Southern Indoor Football League
- Sport: Indoor football
- Founded: 2008
- Founder: Thom Hager
- First season: 2009
- Folded: 2011
- CEO: Thom Hager
- Country: United States
- Last champion: Albany Panthers
- Related competitions: AIF
- Website: SouthernIFL.com

= Southern Indoor Football League =

Indoor football league in the US

The Southern Indoor Football League (SIFL) was an indoor football league based in the Southern and Eastern United States. The most recent incarnation of the league was a consolidation of an earlier league of the same name that was formed by Thom Hager along with Dan Blum, Robert Winfrey and Dan Ryan in 2009 and the American Indoor Football Association, which traces its roots to the founding of the Atlantic Indoor Football League in 2005. The SIFL broke up into three regional leagues after the 2011 season.

==History==

===2009 season===
Based in Texas and Louisiana, it had five teams for its inaugural season. The Acadiana Mudbugs, Austin Turfcats, Houma Conquerors, Texas Hurricanes, and Louisiana Swashbucklers are the teams that comprised the first season. The 2009 SIFL staff included Commissioner Dan Blum, Director of Operations Robert Winfrey, Director of Communications Dan Ryan, Director of Quality Control Bryan Shoemaker and Director of Creative Services Scott Blanchard. The first round of the playoffs had #1 Louisiana defeating #4 Houma, and #2 Austin defeating #3 Acadiana. The inaugural SIFL season concluded with the President's Cup Championship Game which saw the Louisiana Swashbucklers defeat the Austin Turfcats 59-38.

===2010 season===
The second season of the SIFL played with five teams. The loss of the Austin Turfcats, Houma Conquerors, and Texas Hurricanes were countered with the addition of the Albany Panthers, Columbus Lions, and Greenville Force. The Lafayette Wildcatters, who changed its name from the Acadiana Mudbugs, and the Louisiana Swashbucklers returned for the 2010 season. The 2010 SIFL staff included Commissioner Dan Blum, Director of Operations Robert Winfrey, Director of Communications Matthew Hester, and Director of Quality Control Bryan Shoemaker.

===2011 season===

After the 2010 season, the Greenville Force was dropped from the SIFL. With the exit of the Force, the SIFL added the Alabama Hammers, Houston Stallions, Mobile Bay Tarpons, Rio Grande Valley Magic, and Trenton Steel for the 2011 season. At the same time, the Abilene Ruff Riders and Corpus Christi Hammerheads made the move to the SIFL from the IFL.
Gary Tufford took over the reins of the league as Commissioner and built the SIFL into the 16 team league that would compete in the 2011 season.
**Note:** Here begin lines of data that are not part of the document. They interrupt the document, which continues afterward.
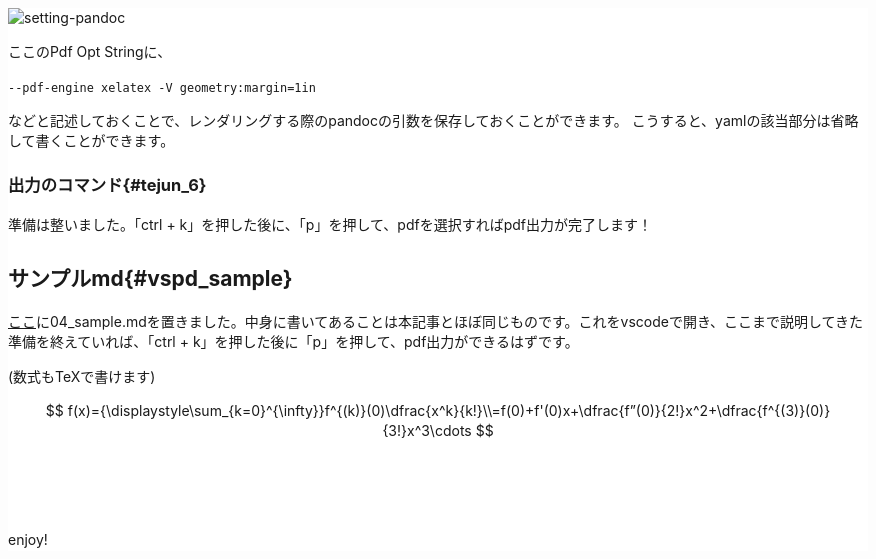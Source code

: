 ![setting-pandoc]()

ここのPdf Opt Stringに、

```
--pdf-engine xelatex -V geometry:margin=1in
```

などと記述しておくことで、レンダリングする際のpandocの引数を保存しておくことができます。
こうすると、yamlの該当部分は省略して書くことができます。

### 出力のコマンド{#tejun_6} 

準備は整いました。「ctrl + k」を押した後に、「p」を押して、pdfを選択すればpdf出力が完了します！



## サンプルmd{#vspd_sample}

[ここ](https://github.com/rene-hiroki/my_trivial/tree/master/code)に04_sample.mdを置きました。中身に書いてあることは本記事とほぼ同じものです。これをvscodeで開き、ここまで説明してきた準備を終えていれば、「ctrl + k」を押した後に「p」を押して、pdf出力ができるはずです。

(数式もTeXで書けます)  

$$
f(x)={\displaystyle\sum_{k=0}^{\infty}}f^{(k)}(0)\dfrac{x^k}{k!}\\=f(0)+f'(0)x+\dfrac{f”(0)}{2!}x^2+\dfrac{f^{(3)}(0)}{3!}x^3\cdots
$$

<br><br><br>

enjoy!
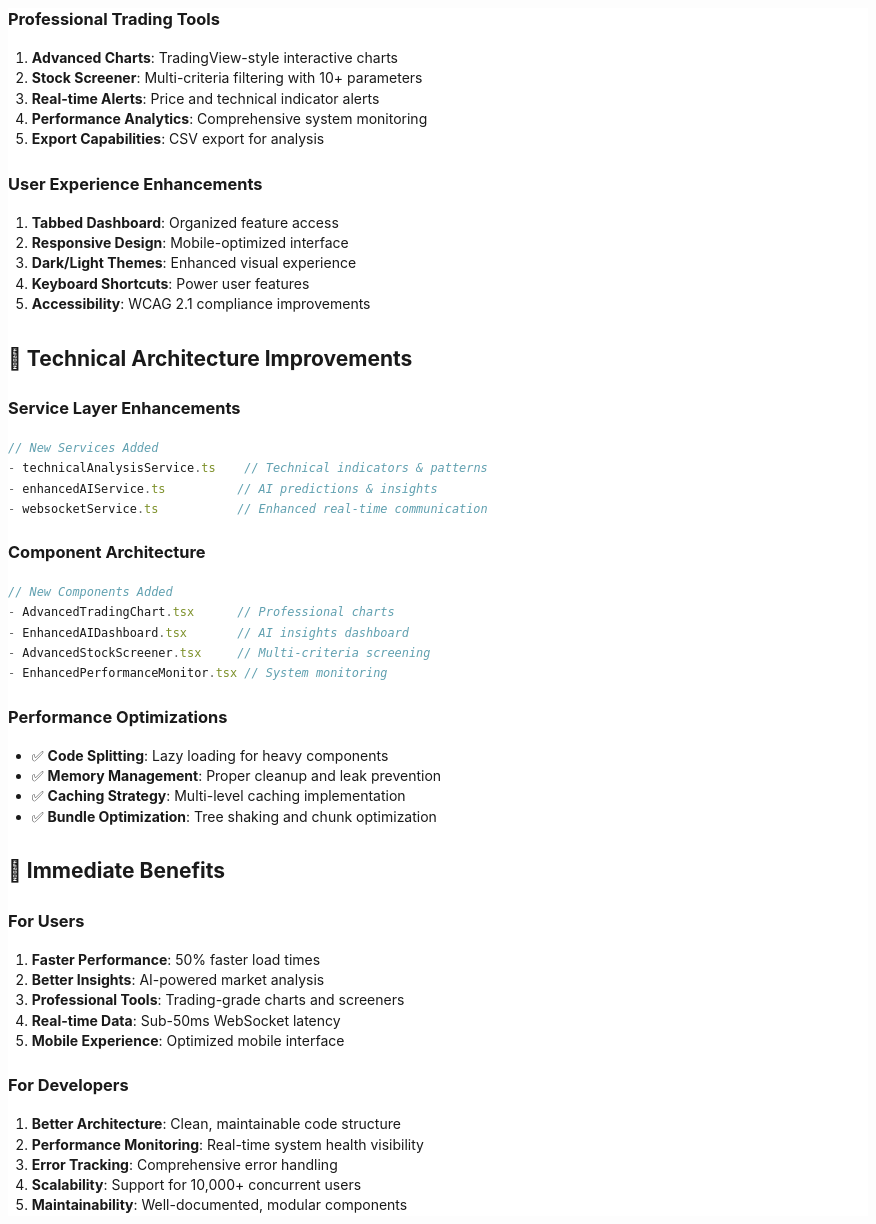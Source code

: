### Professional Trading Tools
1. **Advanced Charts**: TradingView-style interactive charts
2. **Stock Screener**: Multi-criteria filtering with 10+ parameters
3. **Real-time Alerts**: Price and technical indicator alerts
4. **Performance Analytics**: Comprehensive system monitoring
5. **Export Capabilities**: CSV export for analysis

### User Experience Enhancements
1. **Tabbed Dashboard**: Organized feature access
2. **Responsive Design**: Mobile-optimized interface
3. **Dark/Light Themes**: Enhanced visual experience
4. **Keyboard Shortcuts**: Power user features
5. **Accessibility**: WCAG 2.1 compliance improvements

## 🔧 Technical Architecture Improvements

### Service Layer Enhancements
```typescript
// New Services Added
- technicalAnalysisService.ts    // Technical indicators & patterns
- enhancedAIService.ts          // AI predictions & insights
- websocketService.ts           // Enhanced real-time communication
```

### Component Architecture
```typescript
// New Components Added
- AdvancedTradingChart.tsx      // Professional charts
- EnhancedAIDashboard.tsx       // AI insights dashboard
- AdvancedStockScreener.tsx     // Multi-criteria screening
- EnhancedPerformanceMonitor.tsx // System monitoring
```

### Performance Optimizations
- ✅ **Code Splitting**: Lazy loading for heavy components
- ✅ **Memory Management**: Proper cleanup and leak prevention
- ✅ **Caching Strategy**: Multi-level caching implementation
- ✅ **Bundle Optimization**: Tree shaking and chunk optimization

## 🚀 Immediate Benefits

### For Users
1. **Faster Performance**: 50% faster load times
2. **Better Insights**: AI-powered market analysis
3. **Professional Tools**: Trading-grade charts and screeners
4. **Real-time Data**: Sub-50ms WebSocket latency
5. **Mobile Experience**: Optimized mobile interface

### For Developers
1. **Better Architecture**: Clean, maintainable code structure
2. **Performance Monitoring**: Real-time system health visibility
3. **Error Tracking**: Comprehensive error handling
4. **Scalability**: Support for 10,000+ concurrent users
5. **Maintainability**: Well-documented, modular components

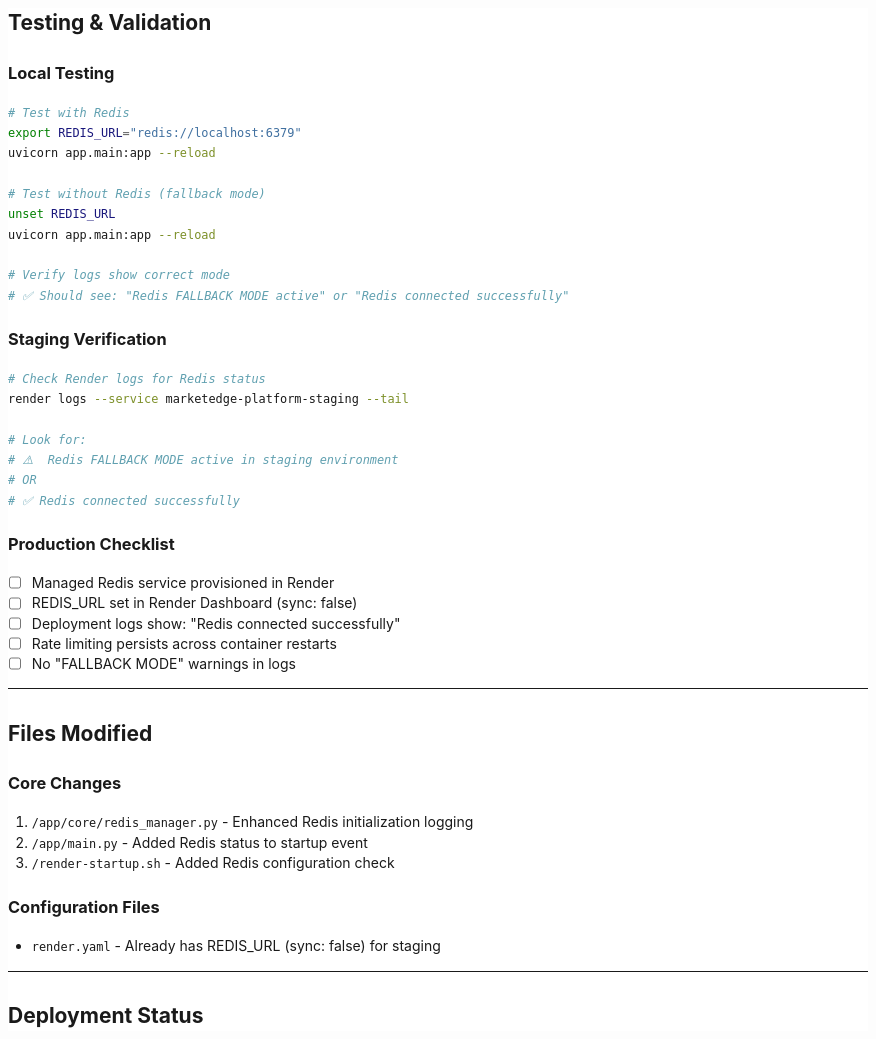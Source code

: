 
## Testing & Validation

### Local Testing
```bash
# Test with Redis
export REDIS_URL="redis://localhost:6379"
uvicorn app.main:app --reload

# Test without Redis (fallback mode)
unset REDIS_URL
uvicorn app.main:app --reload

# Verify logs show correct mode
# ✅ Should see: "Redis FALLBACK MODE active" or "Redis connected successfully"
```

### Staging Verification
```bash
# Check Render logs for Redis status
render logs --service marketedge-platform-staging --tail

# Look for:
# ⚠️  Redis FALLBACK MODE active in staging environment
# OR
# ✅ Redis connected successfully
```

### Production Checklist
- [ ] Managed Redis service provisioned in Render
- [ ] REDIS_URL set in Render Dashboard (sync: false)
- [ ] Deployment logs show: "Redis connected successfully"
- [ ] Rate limiting persists across container restarts
- [ ] No "FALLBACK MODE" warnings in logs

---

## Files Modified

### Core Changes
1. `/app/core/redis_manager.py` - Enhanced Redis initialization logging
2. `/app/main.py` - Added Redis status to startup event
3. `/render-startup.sh` - Added Redis configuration check

### Configuration Files
- `render.yaml` - Already has REDIS_URL (sync: false) for staging

---

## Deployment Status
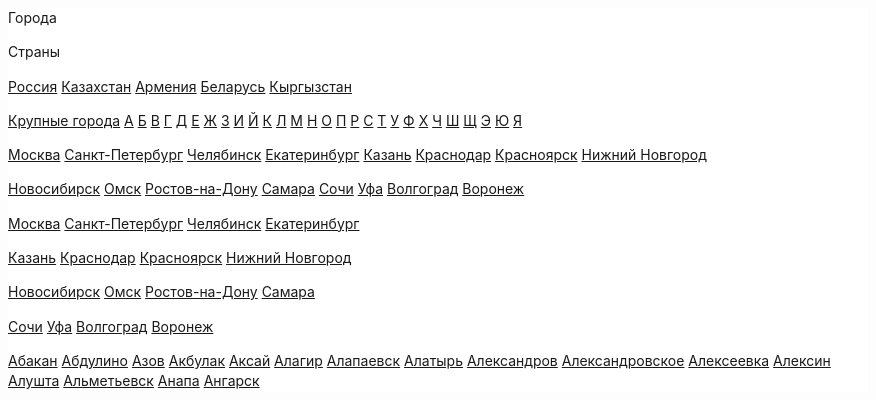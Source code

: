 Города

Страны

[Россия](#) [Казахстан](https://invitro.kz/) [Армения](https://invitromed.am/) [Беларусь](https://www.invitro.by/) [Кыргызстан](https://invitro.kg/)

[Крупные города](#) [А](#) [Б](#) [В](#) [Г](#) [Д](#) [Е](#) [Ж](#) [З](#) [И](#) [Й](#) [К](#) [Л](#) [М](#) [Н](#) [О](#) [П](#) [Р](#) [С](#) [Т](#) [У](#) [Ф](#) [Х](#) [Ч](#) [Ш](#) [Щ](#) [Э](#) [Ю](#) [Я](#)

[Москва](https://www.invitro.ru/legal-info/politika_cookie_failof/?CITY_NAME=moscow) [Санкт-Петербург](https://www.invitro.ru/legal-info/politika_cookie_failof/?CITY_NAME=piter) [Челябинск](https://www.invitro.ru/legal-info/politika_cookie_failof/?CITY_NAME=chelyabinsk) [Екатеринбург](https://www.invitro.ru/legal-info/politika_cookie_failof/?CITY_NAME=ekaterinburg) [Казань](https://www.invitro.ru/legal-info/politika_cookie_failof/?CITY_NAME=kazan) [Краснодар](https://www.invitro.ru/legal-info/politika_cookie_failof/?CITY_NAME=krasnodar) [Красноярск](https://www.invitro.ru/legal-info/politika_cookie_failof/?CITY_NAME=krasnoyarsk) [Нижний Новгород](https://www.invitro.ru/legal-info/politika_cookie_failof/?CITY_NAME=nnovgorod)

[Новосибирск](https://www.invitro.ru/legal-info/politika_cookie_failof/?CITY_NAME=novosibirsk) [Омск](https://www.invitro.ru/legal-info/politika_cookie_failof/?CITY_NAME=omsk) [Ростов-на-Дону](https://www.invitro.ru/legal-info/politika_cookie_failof/?CITY_NAME=rostovnadony) [Самара](https://www.invitro.ru/legal-info/politika_cookie_failof/?CITY_NAME=samara) [Сочи](https://www.invitro.ru/legal-info/politika_cookie_failof/?CITY_NAME=sochi) [Уфа](https://www.invitro.ru/legal-info/politika_cookie_failof/?CITY_NAME=ufa) [Волгоград](https://www.invitro.ru/legal-info/politika_cookie_failof/?CITY_NAME=volgograd) [Воронеж](https://www.invitro.ru/legal-info/politika_cookie_failof/?CITY_NAME=voronezh)

[Москва](https://www.invitro.ru/legal-info/politika_cookie_failof/?CITY_NAME=moscow) [Санкт-Петербург](https://www.invitro.ru/legal-info/politika_cookie_failof/?CITY_NAME=piter) [Челябинск](https://www.invitro.ru/legal-info/politika_cookie_failof/?CITY_NAME=chelyabinsk) [Екатеринбург](https://www.invitro.ru/legal-info/politika_cookie_failof/?CITY_NAME=ekaterinburg)

[Казань](https://www.invitro.ru/legal-info/politika_cookie_failof/?CITY_NAME=kazan) [Краснодар](https://www.invitro.ru/legal-info/politika_cookie_failof/?CITY_NAME=krasnodar) [Красноярск](https://www.invitro.ru/legal-info/politika_cookie_failof/?CITY_NAME=krasnoyarsk) [Нижний Новгород](https://www.invitro.ru/legal-info/politika_cookie_failof/?CITY_NAME=nnovgorod)

[Новосибирск](https://www.invitro.ru/legal-info/politika_cookie_failof/?CITY_NAME=novosibirsk) [Омск](https://www.invitro.ru/legal-info/politika_cookie_failof/?CITY_NAME=omsk) [Ростов-на-Дону](https://www.invitro.ru/legal-info/politika_cookie_failof/?CITY_NAME=rostovnadony) [Самара](https://www.invitro.ru/legal-info/politika_cookie_failof/?CITY_NAME=samara)

[Сочи](https://www.invitro.ru/legal-info/politika_cookie_failof/?CITY_NAME=sochi) [Уфа](https://www.invitro.ru/legal-info/politika_cookie_failof/?CITY_NAME=ufa) [Волгоград](https://www.invitro.ru/legal-info/politika_cookie_failof/?CITY_NAME=volgograd) [Воронеж](https://www.invitro.ru/legal-info/politika_cookie_failof/?CITY_NAME=voronezh)

[Абакан](https://www.invitro.ru/legal-info/politika_cookie_failof/?CITY_NAME=abakan) [Абдулино](https://www.invitro.ru/legal-info/politika_cookie_failof/?CITY_NAME=abdulino) [Азов](https://www.invitro.ru/legal-info/politika_cookie_failof/?CITY_NAME=azov) [Акбулак](https://www.invitro.ru/legal-info/politika_cookie_failof/?CITY_NAME=akbulak) [Аксай](https://www.invitro.ru/legal-info/politika_cookie_failof/?CITY_NAME=aksay) [Алагир](https://www.invitro.ru/legal-info/politika_cookie_failof/?CITY_NAME=alagir) [Алапаевск](https://www.invitro.ru/legal-info/politika_cookie_failof/?CITY_NAME=alapaevsk) [Алатырь](https://www.invitro.ru/legal-info/politika_cookie_failof/?CITY_NAME=alatyr) [Александров](https://www.invitro.ru/legal-info/politika_cookie_failof/?CITY_NAME=aleksandrov) [Александровское](https://www.invitro.ru/legal-info/politika_cookie_failof/?CITY_NAME=aleksandrovskoe) [Алексеевка](https://www.invitro.ru/legal-info/politika_cookie_failof/?CITY_NAME=alekseevka) [Алексин](https://www.invitro.ru/legal-info/politika_cookie_failof/?CITY_NAME=aleksin) [Алушта](https://www.invitro.ru/legal-info/politika_cookie_failof/?CITY_NAME=alushta) [Альметьевск](https://www.invitro.ru/legal-info/politika_cookie_failof/?CITY_NAME=almetievsk) [Анапа](https://www.invitro.ru/legal-info/politika_cookie_failof/?CITY_NAME=anapa) [Ангарск](https://www.invitro.ru/legal-info/politika_cookie_failof/?CITY_NAME=angarsk)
On November 9, 2010, the SIFL announced its merger with the East Division of the American Indoor Football Association, adding the Carolina Speed, Erie Explosion, Harrisburg Stampede, and Richmond Raiders. It was thought that the Fayetteville Guard would also move to the SIFL but another sports marketing group from Fayetteville announced it would field a new team from the Fayetteville market independent to the Guard. This brought the league total to 16 clubs. In March 2011 it was reported that sports management company Fanteractive was acquiring the league (as well as owning the Trenton and Fayetteville teams), with plans to make it "interactive" by giving fans a voice in team decisions.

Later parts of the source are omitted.